● **Collected data entries**
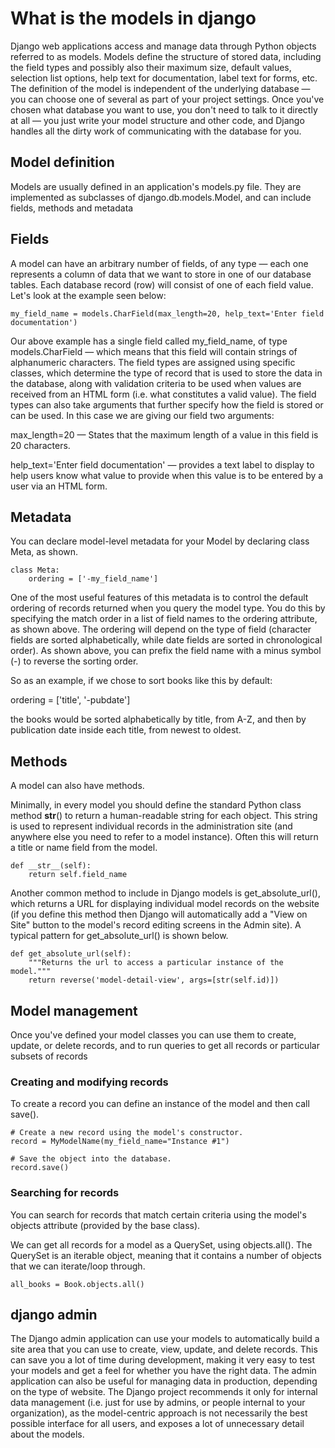 # What is the models in django

Django web applications access and manage data through Python objects referred to as models. Models define the structure of stored data, including the field types and possibly also their maximum size, default values, selection list options, help text for documentation, label text for forms, etc. The definition of the model is independent of the underlying database — you can choose one of several as part of your project settings. Once you've chosen what database you want to use, you don't need to talk to it directly at all — you just write your model structure and other code, and Django handles all the dirty work of communicating with the database for you.

## Model definition

Models are usually defined in an application's models.py file. They are implemented as subclasses of django.db.models.Model, and can include fields, methods and metadata

## Fields
A model can have an arbitrary number of fields, of any type — each one represents a column of data that we want to store in one of our database tables. Each database record (row) will consist of one of each field value. Let's look at the example seen below:
```
my_field_name = models.CharField(max_length=20, help_text='Enter field documentation')
```
Our above example has a single field called my_field_name, of type models.CharField — which means that this field will contain strings of alphanumeric characters. The field types are assigned using specific classes, which determine the type of record that is used to store the data in the database, along with validation criteria to be used when values are received from an HTML form (i.e. what constitutes a valid value). The field types can also take arguments that further specify how the field is stored or can be used. In this case we are giving our field two arguments:

max_length=20 — States that the maximum length of a value in this field is 20 characters.

help_text='Enter field documentation' — provides a text label to display to help users know what value to provide when this value is to be entered by a user via an HTML form.



## Metadata
You can declare model-level metadata for your Model by declaring class Meta, as shown.
```
class Meta:
    ordering = ['-my_field_name']
```
One of the most useful features of this metadata is to control the default ordering of records returned when you query the model type. You do this by specifying the match order in a list of field names to the ordering attribute, as shown above. The ordering will depend on the type of field (character fields are sorted alphabetically, while date fields are sorted in chronological order). As shown above, you can prefix the field name with a minus symbol (-) to reverse the sorting order.

So as an example, if we chose to sort books like this by default:

ordering = ['title', '-pubdate']

the books would be sorted alphabetically by title, from A-Z, and then by publication date inside each title, from newest to oldest.


## Methods
A model can also have methods.

Minimally, in every model you should define the standard Python class method __str__() to return a human-readable string for each object. This string is used to represent individual records in the administration site (and anywhere else you need to refer to a model instance). Often this will return a title or name field from the model.
```
def __str__(self):
    return self.field_name
```
Another common method to include in Django models is get_absolute_url(), which returns a URL for displaying individual model records on the website (if you define this method then Django will automatically add a "View on Site" button to the model's record editing screens in the Admin site). A typical pattern for get_absolute_url() is shown below.
```
def get_absolute_url(self):
    """Returns the url to access a particular instance of the model."""
    return reverse('model-detail-view', args=[str(self.id)])
```


## Model management

Once you've defined your model classes you can use them to create, update, or delete records, and to run queries to get all records or particular subsets of records


### Creating and modifying records
To create a record you can define an instance of the model and then call save().
```
# Create a new record using the model's constructor.
record = MyModelName(my_field_name="Instance #1")

# Save the object into the database.
record.save()

```

### Searching for records
You can search for records that match certain criteria using the model's objects attribute (provided by the base class).


We can get all records for a model as a QuerySet, using objects.all(). The QuerySet is an iterable object, meaning that it contains a number of objects that we can iterate/loop through.
```
all_books = Book.objects.all()
```

## django admin
The Django admin application can use your models to automatically build a site area that you can use to create, view, update, and delete records. This can save you a lot of time during development, making it very easy to test your models and get a feel for whether you have the right data. The admin application can also be useful for managing data in production, depending on the type of website. The Django project recommends it only for internal data management (i.e. just for use by admins, or people internal to your organization), as the model-centric approach is not necessarily the best possible interface for all users, and exposes a lot of unnecessary detail about the models. 

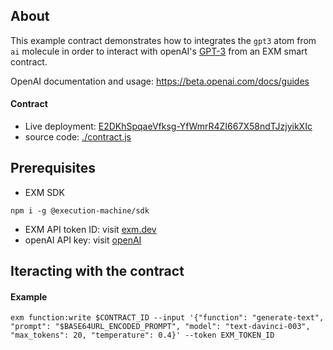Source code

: ## About
This example contract demonstrates how to integrates the `gpt3` atom from `ai` molecule in order to interact with openAI's [GPT-3](https://beta.openai.com/docs/guides/completion) from an EXM smart contract.

OpenAI documentation and usage: https://beta.openai.com/docs/guides

#### Contract
- Live deployment: [E2DKhSpqaeVfksg-YfWmrR4ZI667X58ndTJzjyikXIc](https://api.exm.dev/read/E2DKhSpqaeVfksg-YfWmrR4ZI667X58ndTJzjyikXIc)
- source code: [./contract.js](./contract.js)

## Prerequisites

- EXM SDK
```console
npm i -g @execution-machine/sdk
```

- EXM API token ID: visit [exm.dev](https://exm.dev)
- openAI API key: visit [openAI](https://beta.openai.com/docs/api-reference/authentication)

## Iteracting with the contract

#### Example
```console
exm function:write $CONTRACT_ID --input '{"function": "generate-text", "prompt": "$BASE64URL_ENCODED_PROMPT", "model": "text-davinci-003", "max_tokens": 20, "temperature": 0.4}' --token EXM_TOKEN_ID
```
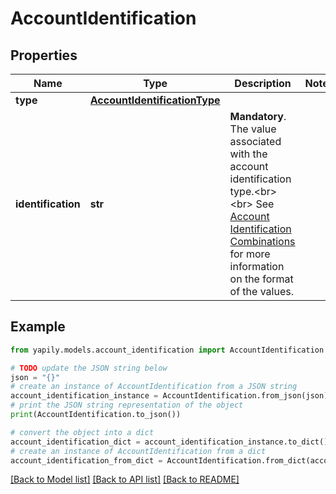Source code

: # AccountIdentification


## Properties

Name | Type | Description | Notes
------------ | ------------- | ------------- | -------------
**type** | [**AccountIdentificationType**](AccountIdentificationType.md) |  | 
**identification** | **str** | __Mandatory__. The value associated with the account identification type.&lt;br&gt;&lt;br&gt; See [Account Identification Combinations](https://docs.yapily.com/pages/key-concepts/payments/payment-execution/intro-to-payment-execution/#account-identifications-combinations) for more information on the format of the values. | 

## Example

```python
from yapily.models.account_identification import AccountIdentification

# TODO update the JSON string below
json = "{}"
# create an instance of AccountIdentification from a JSON string
account_identification_instance = AccountIdentification.from_json(json)
# print the JSON string representation of the object
print(AccountIdentification.to_json())

# convert the object into a dict
account_identification_dict = account_identification_instance.to_dict()
# create an instance of AccountIdentification from a dict
account_identification_from_dict = AccountIdentification.from_dict(account_identification_dict)
```
[[Back to Model list]](../README.md#documentation-for-models) [[Back to API list]](../README.md#documentation-for-api-endpoints) [[Back to README]](../README.md)


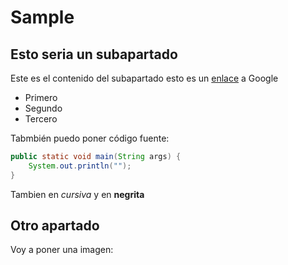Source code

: # Sample

## Esto seria un subapartado
Este es el contenido del subapartado
esto es un [enlace](https://www.google.es) a Google

* Primero
* Segundo
* Tercero

Tabmbién puedo poner código fuente:

```java
public static void main(String args) {
	System.out.println("");
}
```
Tambien en *cursiva* y en **negrita**

## Otro apartado

Voy a poner una imagen:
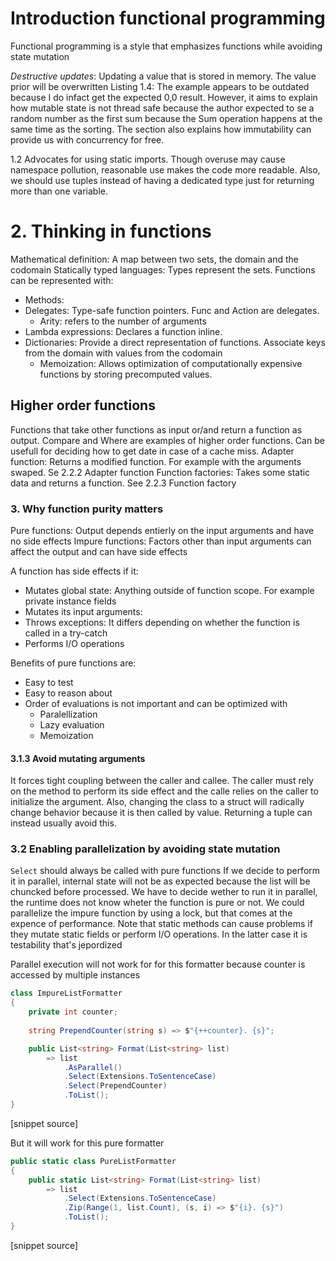 # Introduction functional programming
Functional programming is a style that emphasizes functions while avoiding state mutation

*Destructive updates*: Updating a value that is stored in memory. The value prior will be overwritten
Listing 1.4: The example appears to be outdated because I do infact get the expected 0,0 result. However, it aims to explain how mutable state is not thread safe because the author
expected to se a random number as the first sum because the Sum operation happens at the same time as the sorting.
The section also explains how immutability can provide us with concurrency for free.

1.2 Advocates for using static imports. Though overuse may cause namespace pollution, reasonable use makes the code more readable.
Also, we should use tuples instead of having a dedicated type just for returning more than one variable.

# 2. Thinking in functions
Mathematical definition: A map between two sets, the domain and the codomain
Statically typed languages: Types represent the sets.
Functions can be represented with:
 * Methods: 
 * Delegates: Type-safe function pointers. Func and Action are delegates. 
	* Arity: refers to the number of arguments
 * Lambda expressions: Declares a function inline.
 * Dictionaries: Provide a direct representation of functions. Associate keys from the domain with values from the codomain
	* Memoization: Allows optimization of computationally expensive functions by storing precomputed values.

## Higher order functions
Functions that take other functions as input or/and return a function as output. Compare and Where are examples of higher order functions.
Can be usefull for deciding how to get date in case of a cache miss.
Adapter function: Returns a modified function. For example with the arguments swaped. Se 2.2.2 Adapter function
Function factories: Takes some static data and returns a function. See 2.2.3 Function factory

### 3. Why function purity matters
Pure functions: Output depends entierly on the input arguments and have no side effects
Impure functions: Factors other than input arguments can affect the output and can have side effects

A function has side effects if it:
 * Mutates global state: Anything outside of function scope. For example private instance fields
 * Mutates its input arguments: 
 * Throws exceptions: It differs depending on whether the function is called in a try-catch
 * Performs I/O operations

Benefits of pure functions are:
 * Easy to test
 * Easy to reason about
 * Order of evaluations is not important and can be optimized with
	* Paralellization
	* Lazy evaluation
	* Memoization

#### 3.1.3 Avoid mutating arguments
It forces tight coupling between the caller and callee.
The caller must rely on the method to perform its side effect and the calle relies on the caller to initialize the argument.
Also, changing the class to a struct will radically change behavior because it is then called by value.
Returning a tuple can instead usually avoid this.

### 3.2 Enabling parallelization by avoiding state mutation
`Select` should always be called with pure functions
If we decide to perform it in parallel, internal state will not be as expected because the list will
be chuncked before processed.
We have to decide wether to run it in parallel, the runtime does not know wheter the function is pure or not.
We could parallelize the impure function by using a lock, but that comes at the expence of performance.
Note that static methods can cause problems if they mutate static fields or perform I/O operations. In the latter case
it is testability that's jepordized

Parallel execution will not work for for this formatter because counter is accessed by multiple instances

```csharp
class ImpureListFormatter
{
    private int counter;
    
    string PrependCounter(string s) => $"{++counter}. {s}";

    public List<string> Format(List<string> list)
        => list
            .AsParallel()
            .Select(Extensions.ToSentenceCase)
            .Select(PrependCounter)
            .ToList();
}
```
[snippet source]

But it will work for this pure formatter

```csharp
public static class PureListFormatter
{
    public static List<string> Format(List<string> list)
        => list
            .Select(Extensions.ToSentenceCase)
            .Zip(Range(1, list.Count), (s, i) => $"{i}. {s}")
            .ToList();
}
```
[snippet source]









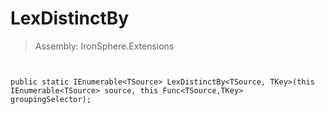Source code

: ﻿

# LexDistinctBy

> Assembly: IronSphere.Extensions



```


public static IEnumerable<TSource> LexDistinctBy<TSource, TKey>(this IEnumerable<TSource> source, this Func<TSource,TKey> groupingSelector);
```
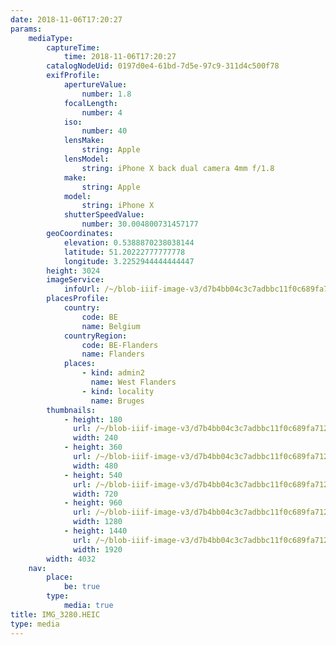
 ```yaml
---
date: 2018-11-06T17:20:27
params:
    mediaType:
        captureTime:
            time: 2018-11-06T17:20:27
        catalogNodeUid: 0197d0e4-61bd-7d5e-97c9-311d4c500f78
        exifProfile:
            apertureValue:
                number: 1.8
            focalLength:
                number: 4
            iso:
                number: 40
            lensMake:
                string: Apple
            lensModel:
                string: iPhone X back dual camera 4mm f/1.8
            make:
                string: Apple
            model:
                string: iPhone X
            shutterSpeedValue:
                number: 30.004800731457177
        geoCoordinates:
            elevation: 0.5388870238038144
            latitude: 51.20222777777778
            longitude: 3.2252944444444447
        height: 3024
        imageService:
            infoUrl: /~/blob-iiif-image-v3/d7b4bb04c3c7adbbc11f0c689fa712e52ae38491d4459411fcd83710c814a605/info.json
        placesProfile:
            country:
                code: BE
                name: Belgium
            countryRegion:
                code: BE-Flanders
                name: Flanders
            places:
                - kind: admin2
                  name: West Flanders
                - kind: locality
                  name: Bruges
        thumbnails:
            - height: 180
              url: /~/blob-iiif-image-v3/d7b4bb04c3c7adbbc11f0c689fa712e52ae38491d4459411fcd83710c814a605/full/240%2C180/0/default.jpg
              width: 240
            - height: 360
              url: /~/blob-iiif-image-v3/d7b4bb04c3c7adbbc11f0c689fa712e52ae38491d4459411fcd83710c814a605/full/480%2C360/0/default.jpg
              width: 480
            - height: 540
              url: /~/blob-iiif-image-v3/d7b4bb04c3c7adbbc11f0c689fa712e52ae38491d4459411fcd83710c814a605/full/720%2C540/0/default.jpg
              width: 720
            - height: 960
              url: /~/blob-iiif-image-v3/d7b4bb04c3c7adbbc11f0c689fa712e52ae38491d4459411fcd83710c814a605/full/1280%2C960/0/default.jpg
              width: 1280
            - height: 1440
              url: /~/blob-iiif-image-v3/d7b4bb04c3c7adbbc11f0c689fa712e52ae38491d4459411fcd83710c814a605/full/1920%2C1440/0/default.jpg
              width: 1920
        width: 4032
    nav:
        place:
            be: true
        type:
            media: true
title: IMG_3280.HEIC
type: media
---
```

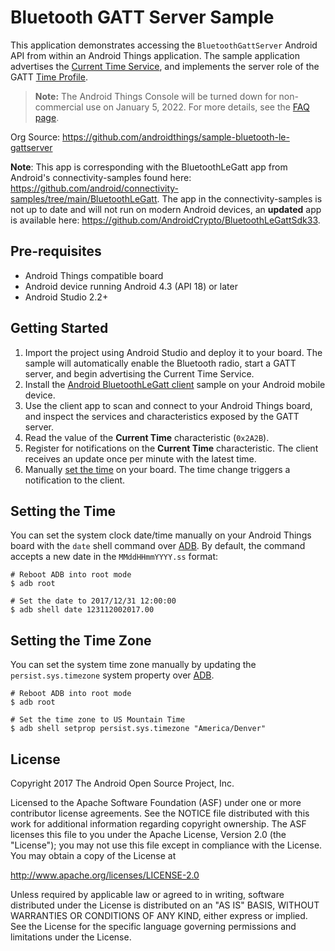 # Bluetooth GATT Server Sample

This application demonstrates accessing the `BluetoothGattServer` Android API
from within an Android Things application. The sample application advertises
the [Current Time Service](https://www.bluetooth.com/specifications/gatt/services),
and implements the server role of the GATT
[Time Profile](https://www.bluetooth.com/specifications/adopted-specifications).

> **Note:** The Android Things Console will be turned down for non-commercial
> use on January 5, 2022. For more details, see the
> [FAQ page](https://developer.android.com/things/faq).

Org Source: https://github.com/androidthings/sample-bluetooth-le-gattserver

**Note**: This app is corresponding with the BluetoothLeGatt app from Android's connectivity-samples 
found here: https://github.com/android/connectivity-samples/tree/main/BluetoothLeGatt. 
The app in the connectivity-samples is not up to date and will not run on modern Android devices, 
an **updated** app is available here: https://github.com/AndroidCrypto/BluetoothLeGattSdk33.


## Pre-requisites

- Android Things compatible board
- Android device running Android 4.3 (API 18) or later
- Android Studio 2.2+

## Getting Started

1.  Import the project using Android Studio and deploy it to your board.
    The sample will automatically enable the Bluetooth radio, start a GATT
    server, and begin advertising the Current Time Service.
2.  Install the [Android BluetoothLeGatt client](https://github.com/googlesamples/android-BluetoothLeGatt)
    sample on your Android mobile device.
3.  Use the client app to scan and connect to your Android Things board, and
    inspect the services and characteristics exposed by the GATT server.
5.  Read the value of the **Current Time** characteristic (`0x2A2B`).
6.  Register for notifications on the **Current Time** characteristic. The client
    receives an update once per minute with the latest time.
7.  Manually [set the time](#setting-the-time) on your board. The time change
    triggers a notification to the client.

## Setting the Time

You can set the system clock date/time manually on your Android Things board
with the `date` shell command over [ADB](https://developer.android.com/studio/command-line/adb.html).
By default, the command accepts a new date in the `MMddHHmmYYYY.ss` format:

```
# Reboot ADB into root mode
$ adb root

# Set the date to 2017/12/31 12:00:00
$ adb shell date 123112002017.00
```

## Setting the Time Zone

You can set the system time zone manually by updating the `persist.sys.timezone`
system property over [ADB](https://developer.android.com/studio/command-line/adb.html).

```
# Reboot ADB into root mode
$ adb root

# Set the time zone to US Mountain Time
$ adb shell setprop persist.sys.timezone "America/Denver"
```

## License

Copyright 2017 The Android Open Source Project, Inc.

Licensed to the Apache Software Foundation (ASF) under one or more contributor
license agreements.  See the NOTICE file distributed with this work for
additional information regarding copyright ownership.  The ASF licenses this
file to you under the Apache License, Version 2.0 (the "License"); you may not
use this file except in compliance with the License.  You may obtain a copy of
the License at

http://www.apache.org/licenses/LICENSE-2.0

Unless required by applicable law or agreed to in writing, software
distributed under the License is distributed on an "AS IS" BASIS, WITHOUT
WARRANTIES OR CONDITIONS OF ANY KIND, either express or implied.  See the
License for the specific language governing permissions and limitations under
the License.
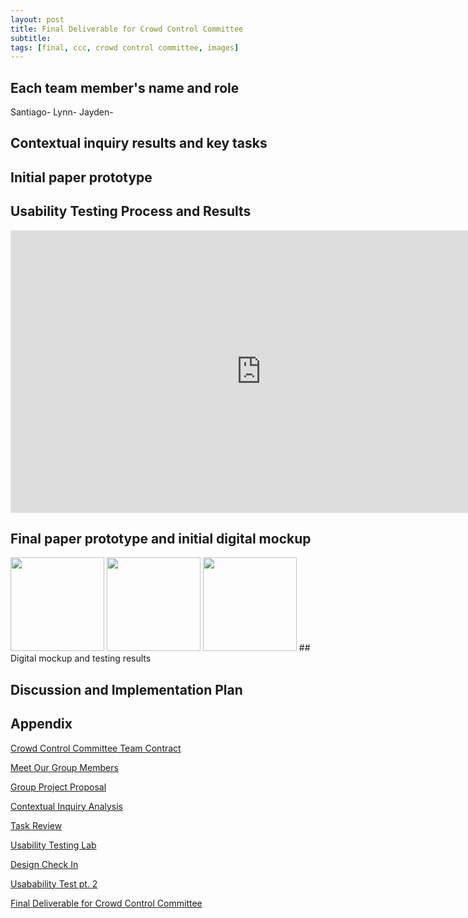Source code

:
 ```yaml
---
layout: post
title: Final Deliverable for Crowd Control Committee
subtitle: 
tags: [final, ccc, crowd control committee, images]
---
```


## Each team member's name and role
Santiago- 
Lynn-
Jayden-

## Contextual inquiry results and key tasks

## Initial paper prototype

## Usability Testing Process and Results
<iframe style="border: 1px solid rgba(0, 0, 0, 0.1);" width="800" height="450" src="https://www.figma.com/embed?embed_host=share&url=https%3A%2F%2Fwww.figma.com%2Fproto%2FXNdv1DpaX1GNaEwQChLuty%2FWIREFRAME-DRAFT-DESIGN%3Fnode-id%3D4%253A4%26scaling%3Dscale-down%26page-id%3D0%253A1%26starting-point-node-id%3D4%253A4" allowfullscreen></iframe>

## Final paper prototype and initial digital mockup 
 <img src="https://user-images.githubusercontent.com/90795393/160909179-26d7530e-ea1b-4dcf-8313-1b4bffa14f2e.JPG" alt="" width="150"/> 
    
 <img src="https://user-images.githubusercontent.com/90795393/160909191-87b29674-8cda-4042-9d49-c60002365f08.JPG" alt="" width="150"/>
    
  <img src="https://user-images.githubusercontent.com/90795393/160909201-ea371e4d-877f-479d-a31a-29f0a9a35e36.JPG" alt="" width="150"/>
## Digital mockup and testing results


## Discussion and Implementation Plan

## Appendix
<a href="https://nedyajhoracemann.github.io/crowdcontrolsite/2021-11-02-Group-Contract/">Crowd Control Committee Team Contract</a>

<a href="https://nedyajhoracemann.github.io/crowdcontrolsite/2021-12-02-Group-Members/">Meet Our Group Members</a>
 
 <a href="https://nedyajhoracemann.github.io/crowdcontrolsite/2021-12-04-Group-Project-Proposal/">Group Project Proposal</a>
  
 <a href="https://nedyajhoracemann.github.io/crowdcontrolsite/2021-12-10-Contextual-Inquiry-Analysis/">Contextual Inquiry Analysis</a>  
  
 <a href="https://nedyajhoracemann.github.io/crowdcontrolsite/2022-01-24-Task-Review/">Task Review</a>
  
 <a href="https://nedyajhoracemann.github.io/crowdcontrolsite/2022-02-03-Usability-Testing-Lab/">Usability Testing Lab</a>
  
<a href="https://nedyajhoracemann.github.io/crowdcontrolsite/2022-02-14-Design-Check-In/">Design Check In</a>
 
<a href="https://nedyajhoracemann.github.io/crowdcontrolsite/2022-04-05-Usability-Testing/">Usabability Test pt. 2</a>
 
<a href="https://nedyajhoracemann.github.io/crowdcontrolsite/2022-05-19-Final-Deliverable/">Final Deliverable for Crowd Control Committee</a>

● **Your task**
Copy each line above that contains the string "decide".

● **Answer to this problem**
If we decide to perform it in parallel, internal state will not be as expected because the list will
We have to decide wether to run it in parallel, the runtime does not know wheter the function is pure or not.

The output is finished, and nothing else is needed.